NEW YORK (Reuters Health) - Veterans who have had a stroke have a high risk of suffering a fracture over the next few years, according to a study in the Journal of the American Geriatric Society.
Dr. Heather E. Whitson, of Duke University Medical Center, Durham, North Carolina, and colleagues examined the fracture rate among stroke patients in the Veterans Affairs hospital system. The team looked at data on 1073 veterans in the VA Acute Stroke (VASt) cohort and 6578 veterans in the Integrated Stroke Outcomes Database (ISOD).
A total of 51 patients in the VASt cohort and 244 in the ISOD cohort had at least one fracture within 2 years of stroke onset. The researchers calculate that the annual fracture rate in these two VA cohorts was two to three times higher than seen in some studies of men without stroke.
The highest risk of fracture was found in VA stroke patients with moderate, rather than mild or severe, functional impairment.
"At first pass, it is surprising to find that patients with moderate functional impairment were actually at higher risk of fracture than severely impaired patients." Whitson said in an interview with Reuters Health.
"This may occur because stroke patients with severe impairments are less ambulatory and therefore less likely to fall and fracture," she suggested. "The increased independence and mobility of moderately impaired patients may render them more vulnerable to future injury."

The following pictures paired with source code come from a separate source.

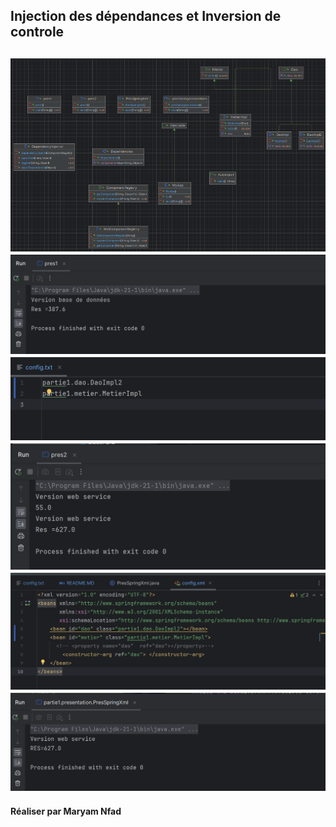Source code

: <h2>Injection des dépendances et Inversion de controle  <h2>

<img src="captures/img1.png">
<img src="captures/img2.png">
<img src="captures/img3.png">
<img src="captures/img4.png">
<img src="captures/img5.png">
<img src="captures/img6.png">
<h4>Réaliser par Maryam Nfad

Whitson noted that "since many fractures are preventable, (we) hope this research will lead to strategies that successfully lower the fracture risk in stroke patients."
"The accumulation of disease and morbidities is a well-recognized problem in older patients, and it can lead to bad outcomes like disability and frailty," the investigator said. "As the population ages, it is important to learn more about how one ailment can lead to a second ailment, so that a dangerous accumulation of diseases can be avoided."
SOURCE: Journal of the American Geriatric Society, July 2006.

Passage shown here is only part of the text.